Di, 24. Oktober 2017

"Allen geht's gut"

23.08.2016 12:48

Pandababy-Zwillinge entwickeln sich prächtig

Die Panda-Zwillinge im Wiener Tiergarten Schönbrunn, die vor 16 Tagen zur Welt gekommen sind, haben sich bisher prächtig entwickelt. Die Mutter "Yang Yang" kümmert sich fürsorglich und völlig gelassen um ihre beiden Jungtiere. Die drei Brüder der Zwillinge - die ebenfalls in Schönbrunn zur Welt kamen - leben in China. "Allen geht es gut", hieß es seitens des Tiergartens am Dienstag.

Die erfahrene Panda-Mutter säugt die Zwillinge, putzt sie und hält sie warm. Die Kleinen werden von Tag zu Tag aktiver. "Die Jungtiere strecken sich, tatzeln mit ihren kleinen Pfoten in die Luft und unternehmen ihre ersten zaghaften Krabbelversuche auf dem Bauch der Mutter", erklärte Tiergartendirektorin Dagmar Schratter. Auch der rosa Schimmer weicht immer mehr dem schwarz-weißen Fell und sie sehen schon wie Pandas im Miniaturformat aus.

Details zu Gewicht oder Geschlecht der Tiere gibt es noch keine, da nach wie vor noch kein Pfleger bei den Tieren in der Wurfbox war. Zu den Großen Pandas haben die Pfleger im Tiergarten generell keinen direkten Kontakt. "Wir müssen ohnehin warten, bis Yang Yang einmal die Höhle verlässt um Bambus zu essen, damit wir zu den Jungtieren gehen können", sagte Zoologin Eveline Dungl.
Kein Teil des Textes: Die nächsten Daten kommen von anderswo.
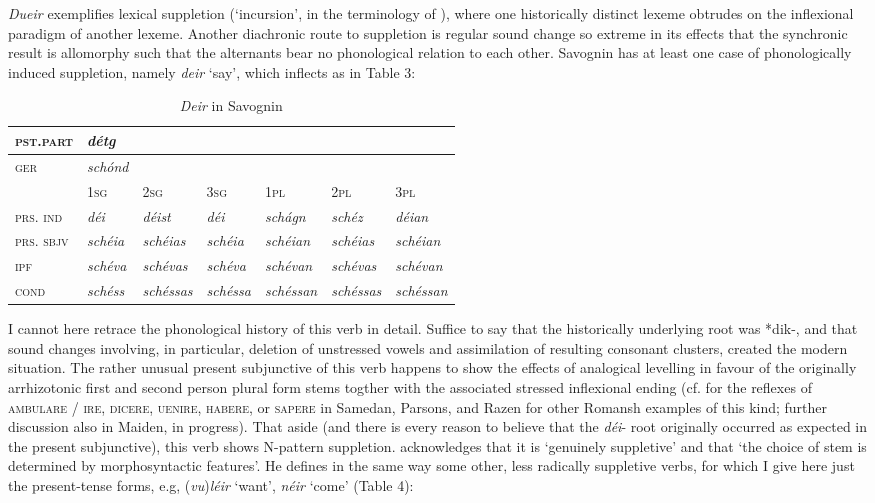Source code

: \documentclass[output=paper,
modfonts
]{LSP/langsci}
\begin{document}
\emph{Dueir} exemplifies lexical suppletion (`incursion', in the
terminology of \citealt{corbett2007a}), where one historically distinct lexeme
obtrudes on the inflexional paradigm of another lexeme. Another
diachronic route to suppletion is regular sound change so extreme in its
effects that the synchronic result is allomorphy such that the
alternants bear no phonological relation to each other. Savognin has at
least one case of phonologically induced suppletion, namely \emph{deir}
`say', which inflects as in Table 3:


\begin{longtable}[]{@{}lllllll@{}}
\caption{ \emph{Deir} in Savognin}\\
\lsptoprule
\textsc{pst.part} & \emph{détg} & & & & &\tabularnewline
\midrule
\endhead
\textsc{ger} & \emph{schónd} & & & & &\tabularnewline
& \textsc{1sg} & \textsc{2sg} & \textsc{3sg} & \textsc{1pl} &
\textsc{2pl} & \textsc{3pl}\tabularnewline
\textsc{prs. ind} & \emph{déi} & \emph{déist} & \emph{déi} &
\emph{schágn} & \emph{schéz} & \emph{déian}\tabularnewline
\textsc{prs. sbjv} & \emph{schéia} & \emph{schéias} & \emph{schéia} &
\emph{schéian} & \emph{schéias} & \emph{schéian}\tabularnewline
\textsc{ipf} & \emph{schéva} & \emph{schévas} & \emph{schéva} &
\emph{schévan} & \emph{schévas} & \emph{schévan}\tabularnewline
\textsc{cond} & \emph{schéss} & \emph{schéssas} & \emph{schéssa} &
\emph{schéssan} & \emph{schéssas} & \emph{schéssan}\tabularnewline
\bottomrule
\end{longtable}

I cannot here retrace the phonological history of this verb in detail.
Suffice to say that the historically underlying root was *dik-, and that
sound changes involving, in particular, deletion of unstressed vowels
and assimilation of resulting consonant clusters, created the modern
situation. The rather unusual present subjunctive of this verb happens
to show the effects of analogical levelling in favour of the originally
arrhizotonic first and second person plural form stems togther with the
associated stressed inflexional ending (cf. \citealt{decurtins1958a} for the
reflexes of \textsc{ambulare / ire}, \textsc{dicere, uenire, habere,} or
\textsc{sapere} in Samedan, Parsons, and Razen for other Romansh
examples of this kind; further discussion also in Maiden, in progress).
That aside (and there is every reason to believe that the \emph{déi}-
root originally occurred as expected in the present subjunctive), this
verb shows N-pattern suppletion. \citet[17]{anderson2011a} acknowledges that it
is `genuinely suppletive' and that `the choice of stem is determined by
morphosyntactic features'. He defines in the same way some other, less
radically suppletive verbs, for which I give here just the present-tense
forms, e.g, (\emph{vu})\emph{léir} `want', \emph{néir} `come' (Table 4):
\end{document}
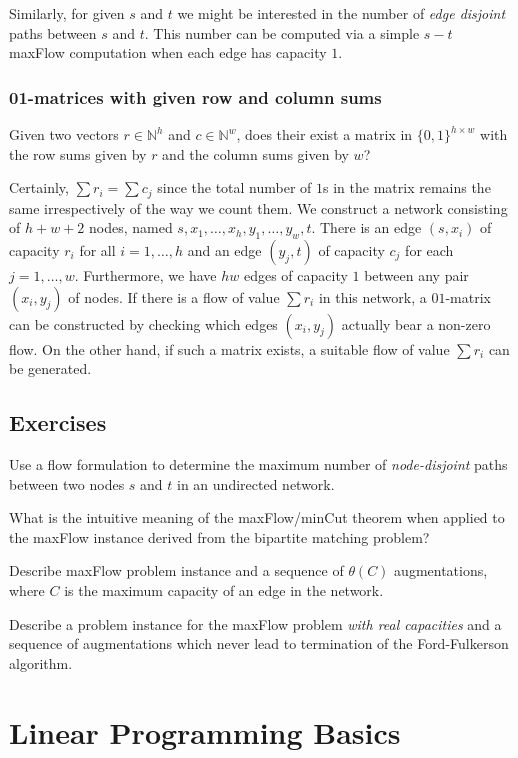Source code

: \documentclass{article}
\newcommand{\Problem}[1]{\par\vspace{3mm}\noindent{\bf Problem{\hspace{1mm}}#1}\hspace{1mm}}
\begin{document}
Similarly, for given $s$ and $t$ we might be interested in the number of \emph{edge disjoint} paths between $s$ and $t$. This number can be computed via a simple $s-t$ maxFlow computation when each edge has capacity $1$.

\subsubsection{01-matrices with given row and column sums}
Given two vectors $r\in \mathbb{N}^h$ and $c\in \mathbb{N}^w$, does their exist a matrix in $\{0,1\}^{h\times w}$ with the row sums given by $r$ and the column sums given by $w$?

Certainly, $\sum r_i=\sum c_j$ since the total number of $1$s in the matrix remains the same irrespectively of the way we count them. We construct a network consisting of $h+w+2$ nodes, named $s,x_1, \dots, x_h, y_1,\dots,y_w,t$. There is an edge $(s,x_i)$ of capacity $r_i$ for all $i=1,\dots,h$ and an edge $(y_j,t)$ of capacity $c_j$ for each $j=1,\dots, w$. Furthermore, we have $hw$ edges of capacity $1$ between any pair $(x_i, y_j)$ of nodes. If there is a flow of value $\sum r_i$ in this network, a $01$-matrix can be constructed by checking which edges $(x_i, y_j)$ actually bear a non-zero flow. On the other hand, if such a matrix exists, a suitable flow of value $\sum r_i$ can be generated.
\subsection{Exercises}
\Problem{1}
Use a flow formulation to determine the maximum number of \emph{node-disjoint} paths between two nodes $s$ and $t$ in an undirected network.

\Problem{2}
What is the intuitive meaning of the maxFlow/minCut theorem when applied to the maxFlow instance derived from the bipartite matching problem?

\Problem{3}
Describe maxFlow problem instance and a sequence of $\theta(C)$ augmentations, where $C$
is the maximum capacity of an edge in the network.

\Problem{4}
Describe a problem instance for the maxFlow problem \emph{with real capacities} and a sequence of augmentations which never lead to termination of the Ford-Fulkerson algorithm.

\newpage


\section{Linear Programming Basics}
\end{document}

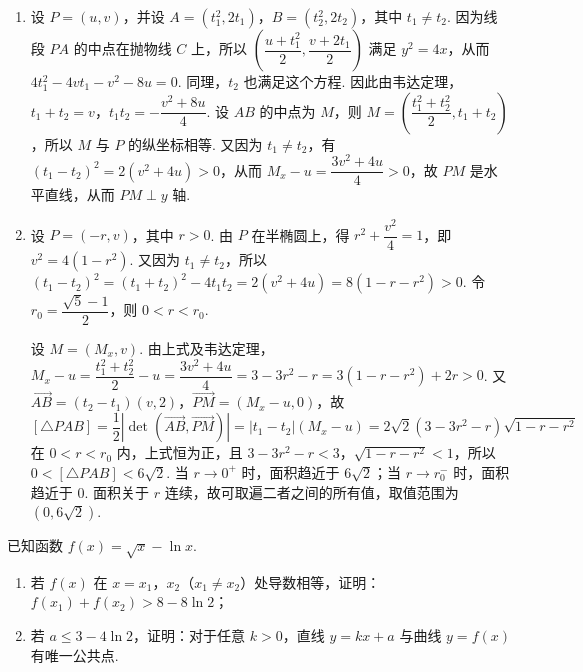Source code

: \begin{solution}
\begin{enumerate}
  \item 设 \(P=(u,v)\)，并设 \(A=(t_1^2,2t_1)\)，\(B=(t_2^2,2t_2)\)，其中 \(t_1\ne t_2\). 因为线段 \(PA\) 的中点在抛物线 \(C\) 上，所以 \(\left(\dfrac{u+t_1^2}{2},\dfrac{v+2t_1}{2}\right)\) 满足 \(y^2=4x\)，从而 \(4t_1^2-4vt_1-v^2-8u=0\). 同理，\(t_2\) 也满足这个方程. 因此由韦达定理，\(t_1+t_2=v\)，\(t_1t_2=-\dfrac{v^2+8u}{4}\). 设 \(AB\) 的中点为 \(M\)，则 \(M=\left(\dfrac{t_1^2+t_2^2}{2},t_1+t_2\right)\)，所以 \(M\) 与 \(P\) 的纵坐标相等. 又因为 \(t_1\ne t_2\)，有 \((t_1-t_2)^2=2(v^2+4u)>0\)，从而 \(M_x-u=\dfrac{3v^2+4u}{4}>0\)，故 \(PM\) 是水平直线，从而 \(PM\perp y\) 轴.
  \item 设 \(P=(-r,v)\)，其中 \(r>0\). 由 \(P\) 在半椭圆上，得 \(r^2+\dfrac{v^2}{4}=1\)，即 \(v^2=4(1-r^2)\). 又因为 \(t_1\ne t_2\)，所以 \((t_1-t_2)^2=(t_1+t_2)^2-4t_1t_2=2(v^2+4u)=8(1-r-r^2)>0\). 令 \(r_0=\dfrac{\sqrt5-1}{2}\)，则 \(0<r<r_0\).

  设 \(M=(M_x,v)\). 由上式及韦达定理，\(M_x-u=\dfrac{t_1^2+t_2^2}{2}-u=\dfrac{3v^2+4u}{4}=3-3r^2-r=3(1-r-r^2)+2r>0\). 又 \(\overrightarrow{AB}=(t_2-t_1)(v,2)\)，\(\overrightarrow{PM}=(M_x-u,0)\)，故
  \[
  [\triangle PAB]=\frac12\left|\det\left(\overrightarrow{AB},\overrightarrow{PM}\right)\right|=|t_1-t_2|(M_x-u)=2\sqrt2(3-3r^2-r)\sqrt{1-r-r^2}
  \]
  在 \(0<r<r_0\) 内，上式恒为正，且 \(3-3r^2-r<3\)，\(\sqrt{1-r-r^2}<1\)，所以 \(0<[\triangle PAB]<6\sqrt2\). 当 \(r\to0^+\) 时，面积趋近于 \(6\sqrt2\)；当 \(r\to r_0^-\) 时，面积趋近于 \(0\). 面积关于 \(r\) 连续，故可取遍二者之间的所有值，取值范围为 \((0,6\sqrt2)\).
\end{enumerate}
\end{solution}

\begin{problem}
已知函数 \(f(x)=\sqrt{x}-\ln x\).

\begin{enumerate}
  \item 若 \(f(x)\) 在 \(x=x_1\)，\(x_2\)（\(x_1\ne x_2\)）处导数相等，证明：\(f(x_1)+f(x_2)>8-8\ln2\)；
  \item 若 \(a\le3-4\ln2\)，证明：对于任意 \(k>0\)，直线 \(y=kx+a\) 与曲线 \(y=f(x)\) 有唯一公共点.
\end{enumerate}
\end{problem}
"Sterblichkeit generell hoch"
Dass Große Pandas Zwillinge zur Welt bringen, kommt laut Dungl häufig vor. Meist zieht die Mutter allerdings nur das kräftigere Jungtier groß. Die Überlebenschancen bei Pandas in den ersten Wochen liegen lediglich bei 50 Prozent. Daher erfolgt die Namensgebung nach chinesischer Tradition erst nach 100 Tagen. "Im ersten Jahr ist die Sterblichkeit generell hoch, aber nach diesen 100 Tagen ist die Chance recht groß, dass beide überleben", sagte Dungl. "Speziell bei Pandabären kommen die Jungtiere sehr schwach entwickelt zur Welt."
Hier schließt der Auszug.